The Alexander-Murray bill would also modestly reduce marketplace premiums after 2019. While making catastrophic plans available to people over age 30, it makes these plans part of the ACA’s “single risk pool,” meaning premiums for ACA-compliant individual market plans would be based on the average health of everyone enrolled in such plans, including those buying catastrophic coverage. (Currently, catastrophic plan enrollees are excluded.) As CBO explains, this would reduce premiums for non-catastrophic plans “because the people who enroll in catastrophic plans tend to be healthier, on average, than other nongroup market enrollees.” That, in turn, would reduce federal premium tax credit costs, yielding another $1.1 billion in federal savings.
CBO finds that the Alexander-Murray bill’s changes to 1332 waiver rules would slightly increase federal costs by letting states claim more of the savings associated with certain waivers.
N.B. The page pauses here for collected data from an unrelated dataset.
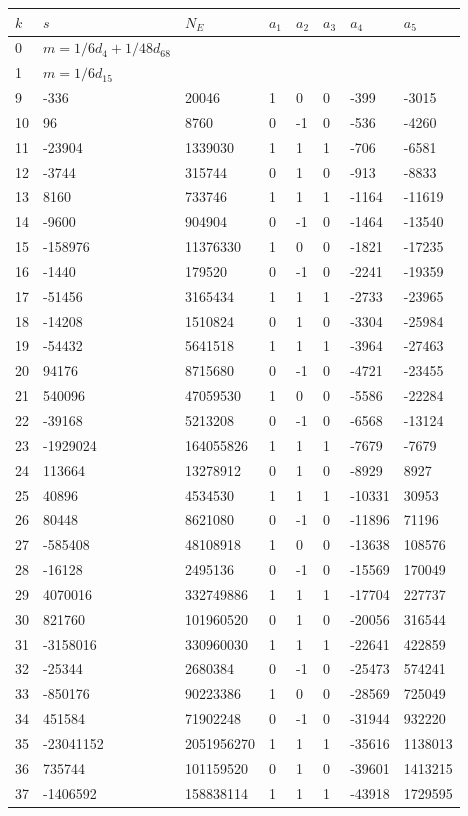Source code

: \documentclass{amsart}
\begin{document}
\begin{longtable}{|l|l|l|lllll|}
\hline
$k$ & $s$ & $N_E$ & $a_1$ & $a_2$ & $a_3$ & $a_4$ & $a_5$\\
\hline
0&$m=1/6d_{4}+1/48d_{68}$&&\multicolumn{5}{c|}{}\\
1&$m=1/6d_{15}$&&\multicolumn{5}{c|}{}\\
9&-336&20046&1&0&0&-399&-3015\\
10&96&8760&0&-1&0&-536&-4260\\
11&-23904&1339030&1&1&1&-706&-6581\\
12&-3744&315744&0&1&0&-913&-8833\\
13&8160&733746&1&1&1&-1164&-11619\\
14&-9600&904904&0&-1&0&-1464&-13540\\
15&-158976&11376330&1&0&0&-1821&-17235\\
16&-1440&179520&0&-1&0&-2241&-19359\\
17&-51456&3165434&1&1&1&-2733&-23965\\
18&-14208&1510824&0&1&0&-3304&-25984\\
19&-54432&5641518&1&1&1&-3964&-27463\\
20&94176&8715680&0&-1&0&-4721&-23455\\
21&540096&47059530&1&0&0&-5586&-22284\\
22&-39168&5213208&0&-1&0&-6568&-13124\\
23&-1929024&164055826&1&1&1&-7679&-7679\\
24&113664&13278912&0&1&0&-8929&8927\\
25&40896&4534530&1&1&1&-10331&30953\\
26&80448&8621080&0&-1&0&-11896&71196\\
27&-585408&48108918&1&0&0&-13638&108576\\
28&-16128&2495136&0&-1&0&-15569&170049\\
29&4070016&332749886&1&1&1&-17704&227737\\
30&821760&101960520&0&1&0&-20056&316544\\
31&-3158016&330960030&1&1&1&-22641&422859\\
32&-25344&2680384&0&-1&0&-25473&574241\\
33&-850176&90223386&1&0&0&-28569&725049\\
34&451584&71902248&0&-1&0&-31944&932220\\
35&-23041152&2051956270&1&1&1&-35616&1138013\\
36&735744&101159520&0&1&0&-39601&1413215\\
37&-1406592&158838114&1&1&1&-43918&1729595\\

\end{longtable}
\end{document}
It also finds that these changes to 1332 waiver rules “would increase the number of applications submitted by states and the likelihood that future waiver applications would be approved.” As we’ve written, while the changes to 1332 waivers would maintain the most crucial protections for consumers, including low-income people, people with serious health needs, and other vulnerable groups, they would increase the risk that approved waivers in some states could make health coverage less affordable for some people.
Overall, CBO finds that the Alexander-Murray bill achieves modest reductions in marketplace premiums and federal costs, without reducing the number of people with health insurance.
These findings contrast sharply with CBO’s previous analysis of provisions included in the alternative plan to guarantee CSR payments proposed yesterday by Senate Finance Committee Chairman Orrin Hatch and House Ways and Means Committee Chairman Kevin Brady and in the Administration’s proposed list of changes to Alexander-Murray. Both of these proposals include provisions very similar to the so-called “skinny repeal” bill that the Senate rejected in July — a bill that CBO found would cause 15 million people to lose coverage in 2018, raise individual market premiums by 20 percent, and shrink individual market enrollment by about a quarter. Adding such provisions to the Alexander-Murray bill would result in higher premiums, less stable markets, and large coverage losses, just the opposite of what a stabilization bill should aim to achieve.